Minty, they’re not inapplicable. I can’t remember the furor, but I remember this exact event happening before, over what I think was the ball that broke Clemens’ hitting streak. Does anyone actually remember it, who can fill in the details? I recall the catcher kept the ball and sold it. I may be wrong about any or all specific parts of this, but I’m only mentioning it so someone with a bit more interest in sports memorabilia can cite.
Oh, and yes, MLB supplies the balls. You didn’t know? I think they also supply the bats and possibly the bases, but I may be wrong. This is to enforce uniformity.
Nope, players supply their own bats, but the bats must be within MLB regulations.
Yes, the ball is his.
First, Roger Clemens is a pitcher. If he ever had a hitting streak during his single year in the National League, it probably didn’t go past two games–not exactly memorabilia material.
Second, in whatever case you’re thinking of, did the cather’s team assert a claim to the ball? Sure, the Red Sox could let Mientkiewicz keep the ball if they were so inclined. The question is whether they must let him keep the ball, even though he acquired it by reason of and in the course and scope of his employment by the ball club. Ordinary employees in other industries would never be permitted to retain the fruits of their labor, so why should this schmuck?
What happened to all the other last out balls from World Series? Did they go to the team? Or did the player keep them? Tell me Josh Beckett doesn’t still have the ball from game 6 of the 2003 WS. The players always keep the balls. This is a non-story. Not that the knee jerk moral indignation of The Public isn’t amusing to watch. Tell them they oughta be outraged, and by God, they’re outraged.
Cite, please, that he has superior title to the ball over his employer?

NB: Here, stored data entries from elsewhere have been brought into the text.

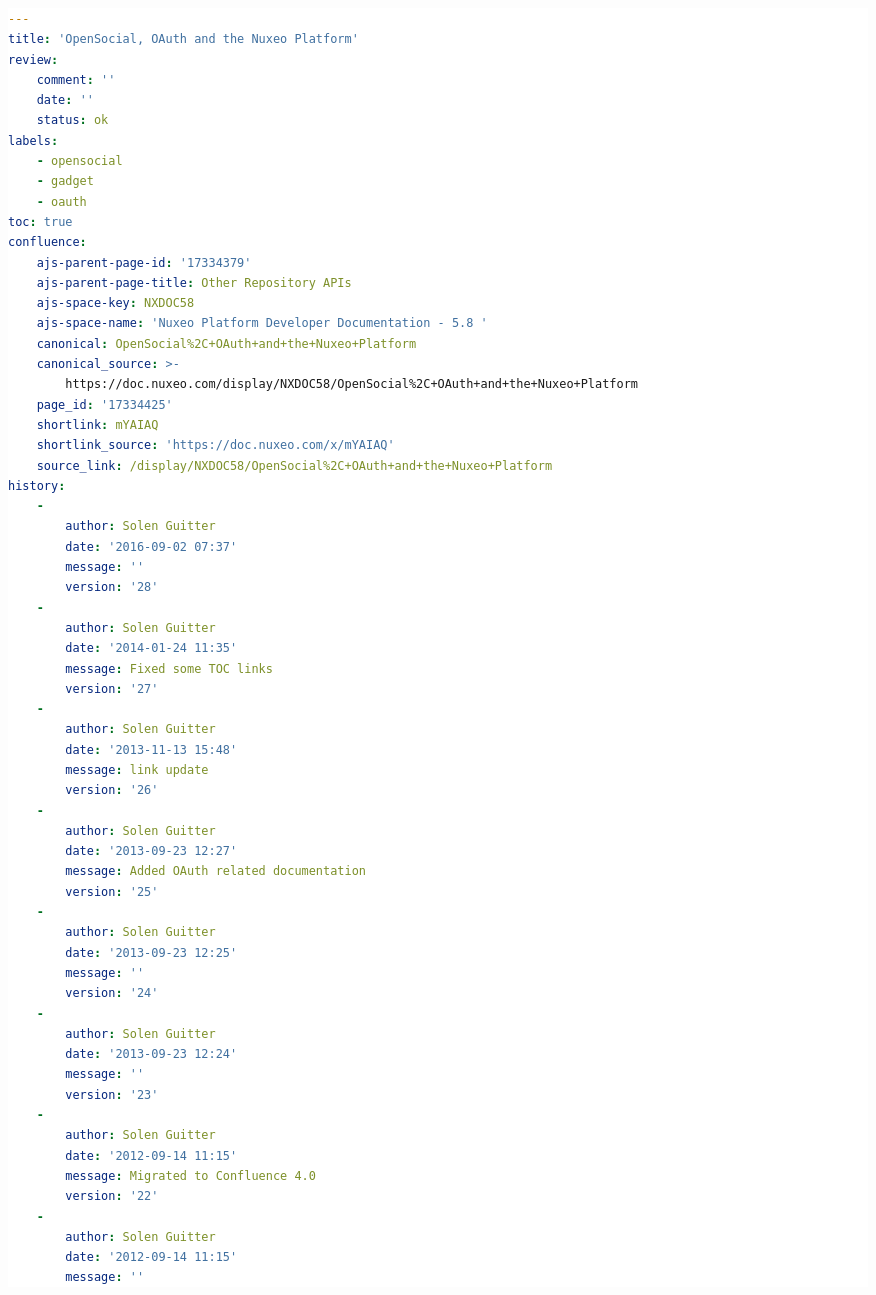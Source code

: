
 ```yaml
---
title: 'OpenSocial, OAuth and the Nuxeo Platform'
review:
    comment: ''
    date: ''
    status: ok
labels:
    - opensocial
    - gadget
    - oauth
toc: true
confluence:
    ajs-parent-page-id: '17334379'
    ajs-parent-page-title: Other Repository APIs
    ajs-space-key: NXDOC58
    ajs-space-name: 'Nuxeo Platform Developer Documentation - 5.8 '
    canonical: OpenSocial%2C+OAuth+and+the+Nuxeo+Platform
    canonical_source: >-
        https://doc.nuxeo.com/display/NXDOC58/OpenSocial%2C+OAuth+and+the+Nuxeo+Platform
    page_id: '17334425'
    shortlink: mYAIAQ
    shortlink_source: 'https://doc.nuxeo.com/x/mYAIAQ'
    source_link: /display/NXDOC58/OpenSocial%2C+OAuth+and+the+Nuxeo+Platform
history:
    - 
        author: Solen Guitter
        date: '2016-09-02 07:37'
        message: ''
        version: '28'
    - 
        author: Solen Guitter
        date: '2014-01-24 11:35'
        message: Fixed some TOC links
        version: '27'
    - 
        author: Solen Guitter
        date: '2013-11-13 15:48'
        message: link update
        version: '26'
    - 
        author: Solen Guitter
        date: '2013-09-23 12:27'
        message: Added OAuth related documentation
        version: '25'
    - 
        author: Solen Guitter
        date: '2013-09-23 12:25'
        message: ''
        version: '24'
    - 
        author: Solen Guitter
        date: '2013-09-23 12:24'
        message: ''
        version: '23'
    - 
        author: Solen Guitter
        date: '2012-09-14 11:15'
        message: Migrated to Confluence 4.0
        version: '22'
    - 
        author: Solen Guitter
        date: '2012-09-14 11:15'
        message: ''
```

It’s in the OP: Carmine Tiso, spokesman for MLB, told the Globe that Mientkiewicz owns the baseball.
(I mean, in the story linked by the OP)
I know Clemens is a pitcher. I’m trying to remember whatever the heck incident it was. It was, uhm. Two or three years ago. And I do seem to recall the team wanting it. I may be wrong. It wasn’t Nolan Ryan’s iron man run, was it?

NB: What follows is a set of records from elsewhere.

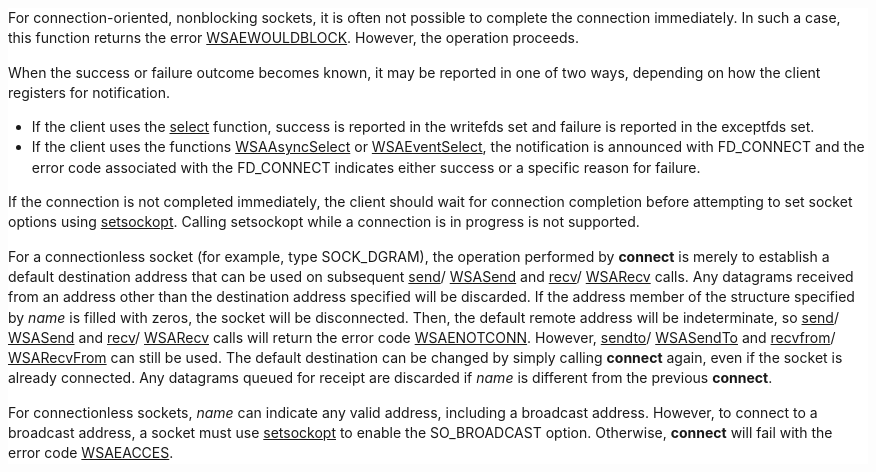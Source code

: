 For connection-oriented, nonblocking sockets, it is often not possible to complete the connection immediately. In such a case, this function returns the error 
<a href="/windows/desktop/WinSock/windows-sockets-error-codes-2">WSAEWOULDBLOCK</a>. However, the operation proceeds.


When the success or failure outcome becomes known, it may be reported in one of two ways, depending on how the client registers for notification.

<ul>
<li>If the client uses the 
<a href="/windows/desktop/api/winsock2/nf-winsock2-select">select</a> function, success is reported in the writefds set and failure is reported in the exceptfds set.</li>
<li>If the client uses the functions 
<a href="/windows/desktop/api/winsock/nf-winsock-wsaasyncselect">WSAAsyncSelect</a> or 
<a href="/windows/desktop/api/winsock2/nf-winsock2-wsaeventselect">WSAEventSelect</a>, the notification is announced with FD_CONNECT and the error code associated with the FD_CONNECT indicates either success or a specific reason for failure.</li>
</ul>

If the connection is not completed immediately, the client should wait for connection completion before attempting to set socket options using <a href="/windows/win32/api/winsock/nf-winsock-setsockopt">setsockopt</a>. Calling setsockopt while a connection is in progress is not supported.

For a connectionless socket (for example, type SOCK_DGRAM), the operation performed by 
<b>connect</b> is merely to establish a default destination address that can be used on subsequent 
<a href="/windows/desktop/api/winsock2/nf-winsock2-send">send</a>/
<a href="/windows/desktop/api/winsock2/nf-winsock2-wsasend">WSASend</a> and 
<a href="/windows/desktop/api/winsock/nf-winsock-recv">recv</a>/
<a href="/windows/desktop/api/winsock2/nf-winsock2-wsarecv">WSARecv</a> calls. Any datagrams received from an address other than the destination address specified will be discarded. If the address member of the structure specified by <i>name</i> is filled with zeros, the socket will be disconnected. Then, the default remote address will be indeterminate, so 
<a href="/windows/desktop/api/winsock2/nf-winsock2-send">send</a>/
				<a href="/windows/desktop/api/winsock2/nf-winsock2-wsasend">WSASend</a> and 
<a href="/windows/desktop/api/winsock/nf-winsock-recv">recv</a>/
				<a href="/windows/desktop/api/winsock2/nf-winsock2-wsarecv">WSARecv</a> calls will return the error code 
<a href="/windows/desktop/WinSock/windows-sockets-error-codes-2">WSAENOTCONN</a>. However, 
<a href="/windows/desktop/api/winsock/nf-winsock-sendto">sendto</a>/
				<a href="/windows/desktop/api/winsock2/nf-winsock2-wsasendto">WSASendTo</a> and 
<a href="/windows/desktop/api/winsock/nf-winsock-recvfrom">recvfrom</a>/
				<a href="/windows/desktop/api/winsock2/nf-winsock2-wsarecvfrom">WSARecvFrom</a> can still be used. The default destination can be changed by simply calling 
<b>connect</b> again, even if the socket is already connected. Any datagrams queued for receipt are discarded if <i>name</i> is different from the previous 
<b>connect</b>.

For connectionless sockets, <i>name</i> can indicate any valid address, including a broadcast address. However, to connect to a broadcast address, a socket must use 
<a href="/windows/desktop/api/winsock/nf-winsock-setsockopt">setsockopt</a> to enable the SO_BROADCAST option. Otherwise, 
<b>connect</b> will fail with the error code 
<a href="/windows/desktop/WinSock/windows-sockets-error-codes-2">WSAEACCES</a>.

I thought there was a single source of supply for the bats, though. How about the uniforms? Masks?
Whomever walks off the field with the ball keeps it. It’s been that way for as long as any of us has been alive.
In any case, the ball was MLB’s property, and THEY say it now belongs to Mientkiewicz. It was never the property of the Red Sox and they don’t have any standing to make a “claim” to it. The issue is absolutely closed.
How is a baseball “the fruits of his labor”? He did absolutely nothing to produce or procure the ball. At best it is a tool of his trade, but a tool owned by MLB, not the Red Sox.
Pardon me, but I asked for a cite as between Mr. Mientkiewickz and his employer. MLB is not his employer, who paid him many millions of dollars in salary last season and is legally entitled to the fruits of his labor in connection with that employment.
And no, the issue is not absolutely closed, RickJay. MLB’s position is all fine and dandy, but that position does not override either the contract between employer and employee or the ordinary principles of agency, employment, property, etc.
Say I’m a cop. I’m walking my beat one day when I find an envelope stuffed full of cash. As is it is part of my duty as an employee of the police department, I turn the cash over to the Department of Lost Property, where it lies unclaimed for the requisite period of time.
Do I now own the cash?
Hell no. It goes to my employer, because I obtained it during the course of and within the scope of my duties as an employee of the police department.
The contract, presumably, does not mention what happens with the baseballs. That is determined by Major League Baseball.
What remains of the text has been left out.